----- Exercise material -----
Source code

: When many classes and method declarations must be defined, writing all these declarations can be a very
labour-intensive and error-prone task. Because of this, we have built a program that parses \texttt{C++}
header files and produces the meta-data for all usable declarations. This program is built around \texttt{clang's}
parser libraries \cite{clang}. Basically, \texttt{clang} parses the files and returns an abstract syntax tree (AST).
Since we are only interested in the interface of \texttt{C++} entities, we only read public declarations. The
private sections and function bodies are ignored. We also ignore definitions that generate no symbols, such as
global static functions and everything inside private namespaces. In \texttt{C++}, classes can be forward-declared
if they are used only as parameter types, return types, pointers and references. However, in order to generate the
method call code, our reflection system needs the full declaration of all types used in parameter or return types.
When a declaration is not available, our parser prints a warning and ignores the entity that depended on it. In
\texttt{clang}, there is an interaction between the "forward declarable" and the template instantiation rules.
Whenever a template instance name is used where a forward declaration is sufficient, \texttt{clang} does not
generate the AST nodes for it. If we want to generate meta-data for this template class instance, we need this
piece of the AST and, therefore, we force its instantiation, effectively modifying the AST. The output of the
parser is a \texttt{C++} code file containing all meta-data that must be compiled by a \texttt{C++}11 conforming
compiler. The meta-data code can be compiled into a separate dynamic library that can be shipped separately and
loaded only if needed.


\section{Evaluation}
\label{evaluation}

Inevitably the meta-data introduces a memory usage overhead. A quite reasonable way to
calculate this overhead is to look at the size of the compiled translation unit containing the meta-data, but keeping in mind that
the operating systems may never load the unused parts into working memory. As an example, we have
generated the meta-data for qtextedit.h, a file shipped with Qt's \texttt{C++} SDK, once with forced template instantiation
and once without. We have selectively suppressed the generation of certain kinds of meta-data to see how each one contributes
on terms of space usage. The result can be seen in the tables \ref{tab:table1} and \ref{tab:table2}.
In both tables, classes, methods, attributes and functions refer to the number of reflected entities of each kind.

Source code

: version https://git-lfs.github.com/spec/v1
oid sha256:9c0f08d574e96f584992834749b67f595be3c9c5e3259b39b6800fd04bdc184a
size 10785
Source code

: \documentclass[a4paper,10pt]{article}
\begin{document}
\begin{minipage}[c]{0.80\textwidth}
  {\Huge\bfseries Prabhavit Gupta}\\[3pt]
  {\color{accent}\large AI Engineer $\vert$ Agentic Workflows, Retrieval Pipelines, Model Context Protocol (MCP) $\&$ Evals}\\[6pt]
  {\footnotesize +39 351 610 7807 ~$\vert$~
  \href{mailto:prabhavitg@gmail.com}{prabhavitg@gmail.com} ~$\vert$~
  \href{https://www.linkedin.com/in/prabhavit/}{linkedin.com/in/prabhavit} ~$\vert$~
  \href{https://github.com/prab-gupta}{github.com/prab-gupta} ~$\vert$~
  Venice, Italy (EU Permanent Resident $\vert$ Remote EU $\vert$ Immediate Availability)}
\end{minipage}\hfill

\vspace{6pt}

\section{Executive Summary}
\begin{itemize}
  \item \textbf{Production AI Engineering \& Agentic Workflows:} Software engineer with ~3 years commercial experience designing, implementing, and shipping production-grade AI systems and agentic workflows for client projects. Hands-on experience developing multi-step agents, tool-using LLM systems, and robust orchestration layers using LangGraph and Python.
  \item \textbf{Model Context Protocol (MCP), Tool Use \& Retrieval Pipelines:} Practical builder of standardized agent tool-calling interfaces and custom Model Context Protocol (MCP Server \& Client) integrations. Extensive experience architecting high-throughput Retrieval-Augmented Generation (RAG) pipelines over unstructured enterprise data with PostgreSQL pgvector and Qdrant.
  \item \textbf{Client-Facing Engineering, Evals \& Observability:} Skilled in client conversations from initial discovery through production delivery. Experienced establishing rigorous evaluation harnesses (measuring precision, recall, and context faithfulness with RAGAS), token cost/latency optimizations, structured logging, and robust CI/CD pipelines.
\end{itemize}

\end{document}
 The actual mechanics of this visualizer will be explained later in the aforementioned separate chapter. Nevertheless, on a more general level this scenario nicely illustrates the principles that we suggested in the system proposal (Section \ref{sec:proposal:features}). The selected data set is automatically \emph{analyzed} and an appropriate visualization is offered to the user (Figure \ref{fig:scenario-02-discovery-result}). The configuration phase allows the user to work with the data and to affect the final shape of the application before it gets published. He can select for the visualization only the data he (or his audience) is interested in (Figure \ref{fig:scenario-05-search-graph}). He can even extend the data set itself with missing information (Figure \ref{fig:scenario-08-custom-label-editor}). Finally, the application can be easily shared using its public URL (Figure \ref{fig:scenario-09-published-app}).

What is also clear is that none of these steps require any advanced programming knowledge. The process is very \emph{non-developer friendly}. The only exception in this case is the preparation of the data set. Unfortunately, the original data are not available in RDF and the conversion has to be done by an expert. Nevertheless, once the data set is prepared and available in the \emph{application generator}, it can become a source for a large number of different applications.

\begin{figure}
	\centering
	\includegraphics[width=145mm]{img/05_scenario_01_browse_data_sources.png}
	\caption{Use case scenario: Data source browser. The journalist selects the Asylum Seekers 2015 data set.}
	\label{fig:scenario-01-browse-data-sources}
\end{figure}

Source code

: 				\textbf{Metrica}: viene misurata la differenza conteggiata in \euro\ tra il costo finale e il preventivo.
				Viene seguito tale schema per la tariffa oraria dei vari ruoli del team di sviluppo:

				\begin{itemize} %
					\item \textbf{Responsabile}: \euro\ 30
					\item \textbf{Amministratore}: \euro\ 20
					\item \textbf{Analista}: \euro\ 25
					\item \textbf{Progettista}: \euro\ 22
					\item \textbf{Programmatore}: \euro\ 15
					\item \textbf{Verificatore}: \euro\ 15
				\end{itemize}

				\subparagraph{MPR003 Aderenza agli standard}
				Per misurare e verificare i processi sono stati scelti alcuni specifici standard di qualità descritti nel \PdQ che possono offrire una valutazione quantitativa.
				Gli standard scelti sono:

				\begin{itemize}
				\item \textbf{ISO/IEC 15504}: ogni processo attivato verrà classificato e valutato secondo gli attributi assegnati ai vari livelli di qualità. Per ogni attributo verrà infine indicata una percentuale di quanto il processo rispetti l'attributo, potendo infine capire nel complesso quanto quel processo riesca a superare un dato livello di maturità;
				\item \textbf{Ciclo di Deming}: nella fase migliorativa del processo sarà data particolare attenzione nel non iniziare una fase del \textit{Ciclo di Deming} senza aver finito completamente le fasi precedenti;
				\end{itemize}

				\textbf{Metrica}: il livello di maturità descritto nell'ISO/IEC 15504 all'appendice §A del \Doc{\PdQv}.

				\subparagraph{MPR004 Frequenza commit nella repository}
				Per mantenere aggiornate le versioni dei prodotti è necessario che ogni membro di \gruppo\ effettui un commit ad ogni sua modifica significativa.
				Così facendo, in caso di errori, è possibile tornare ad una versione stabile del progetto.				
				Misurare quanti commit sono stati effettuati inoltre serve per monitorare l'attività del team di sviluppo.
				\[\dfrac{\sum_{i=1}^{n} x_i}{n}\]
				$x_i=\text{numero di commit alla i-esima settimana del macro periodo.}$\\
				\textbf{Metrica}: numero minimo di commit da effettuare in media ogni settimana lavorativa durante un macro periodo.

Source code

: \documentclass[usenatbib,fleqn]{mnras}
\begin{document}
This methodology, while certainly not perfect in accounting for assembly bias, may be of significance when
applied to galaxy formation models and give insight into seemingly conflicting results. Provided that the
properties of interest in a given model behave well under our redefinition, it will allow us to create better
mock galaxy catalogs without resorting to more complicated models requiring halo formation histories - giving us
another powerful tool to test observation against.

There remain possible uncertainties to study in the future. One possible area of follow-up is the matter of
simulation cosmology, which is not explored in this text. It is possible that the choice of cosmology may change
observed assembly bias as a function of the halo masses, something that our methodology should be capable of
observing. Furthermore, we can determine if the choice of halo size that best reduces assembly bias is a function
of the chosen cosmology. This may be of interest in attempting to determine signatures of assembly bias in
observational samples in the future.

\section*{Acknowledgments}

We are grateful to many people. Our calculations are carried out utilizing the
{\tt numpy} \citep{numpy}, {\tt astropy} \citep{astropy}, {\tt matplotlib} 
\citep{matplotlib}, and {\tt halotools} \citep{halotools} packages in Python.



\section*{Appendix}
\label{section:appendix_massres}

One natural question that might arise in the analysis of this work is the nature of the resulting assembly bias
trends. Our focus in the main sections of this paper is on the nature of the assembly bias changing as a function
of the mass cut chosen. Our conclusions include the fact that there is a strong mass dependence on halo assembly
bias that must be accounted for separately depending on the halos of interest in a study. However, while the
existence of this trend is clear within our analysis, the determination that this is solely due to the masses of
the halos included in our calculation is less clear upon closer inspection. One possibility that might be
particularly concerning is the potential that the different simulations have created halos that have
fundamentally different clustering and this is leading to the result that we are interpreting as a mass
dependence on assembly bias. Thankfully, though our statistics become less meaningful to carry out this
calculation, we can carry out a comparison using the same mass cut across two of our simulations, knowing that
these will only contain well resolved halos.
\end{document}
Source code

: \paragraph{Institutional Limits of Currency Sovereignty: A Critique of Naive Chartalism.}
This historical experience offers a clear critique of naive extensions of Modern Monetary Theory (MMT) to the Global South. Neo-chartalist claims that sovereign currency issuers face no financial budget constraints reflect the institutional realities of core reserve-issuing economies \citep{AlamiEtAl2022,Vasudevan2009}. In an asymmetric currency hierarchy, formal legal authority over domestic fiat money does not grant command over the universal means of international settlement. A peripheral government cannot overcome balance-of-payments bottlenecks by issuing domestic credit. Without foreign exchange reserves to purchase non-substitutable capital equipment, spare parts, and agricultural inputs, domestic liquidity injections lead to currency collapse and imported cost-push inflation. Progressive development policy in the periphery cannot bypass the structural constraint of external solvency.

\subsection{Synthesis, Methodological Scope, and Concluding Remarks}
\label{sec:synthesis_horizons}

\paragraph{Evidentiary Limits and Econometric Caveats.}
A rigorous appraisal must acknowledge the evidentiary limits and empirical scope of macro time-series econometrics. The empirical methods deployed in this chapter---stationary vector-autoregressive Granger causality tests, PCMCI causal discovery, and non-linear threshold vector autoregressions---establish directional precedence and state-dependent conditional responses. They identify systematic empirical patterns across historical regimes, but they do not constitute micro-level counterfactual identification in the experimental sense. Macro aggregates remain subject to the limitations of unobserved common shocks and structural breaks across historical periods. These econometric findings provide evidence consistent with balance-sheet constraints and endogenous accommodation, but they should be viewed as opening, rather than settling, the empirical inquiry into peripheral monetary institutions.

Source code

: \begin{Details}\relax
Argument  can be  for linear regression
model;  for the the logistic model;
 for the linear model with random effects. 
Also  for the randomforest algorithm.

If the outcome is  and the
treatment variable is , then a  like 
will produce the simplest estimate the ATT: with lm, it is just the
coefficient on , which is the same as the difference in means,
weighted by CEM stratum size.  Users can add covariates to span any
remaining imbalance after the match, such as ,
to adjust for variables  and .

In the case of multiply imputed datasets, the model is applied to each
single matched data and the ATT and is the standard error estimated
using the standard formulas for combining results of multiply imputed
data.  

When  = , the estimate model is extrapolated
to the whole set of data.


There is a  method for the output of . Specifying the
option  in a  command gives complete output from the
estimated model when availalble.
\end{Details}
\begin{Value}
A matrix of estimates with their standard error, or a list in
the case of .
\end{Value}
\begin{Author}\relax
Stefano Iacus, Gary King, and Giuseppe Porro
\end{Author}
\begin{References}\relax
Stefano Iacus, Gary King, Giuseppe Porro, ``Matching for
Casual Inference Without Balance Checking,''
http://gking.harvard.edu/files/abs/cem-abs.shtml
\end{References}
-----
Exercise description -> Find the string "compiled" in the records, then copy each line where it occurs.

Exercise solution ->
parser is a \texttt{C++} code file containing all meta-data that must be compiled by a \texttt{C++}11 conforming
compiler. The meta-data code can be compiled into a separate dynamic library that can be shipped separately and
calculate this overhead is to look at the size of the compiled translation unit containing the meta-data, but keeping in mind that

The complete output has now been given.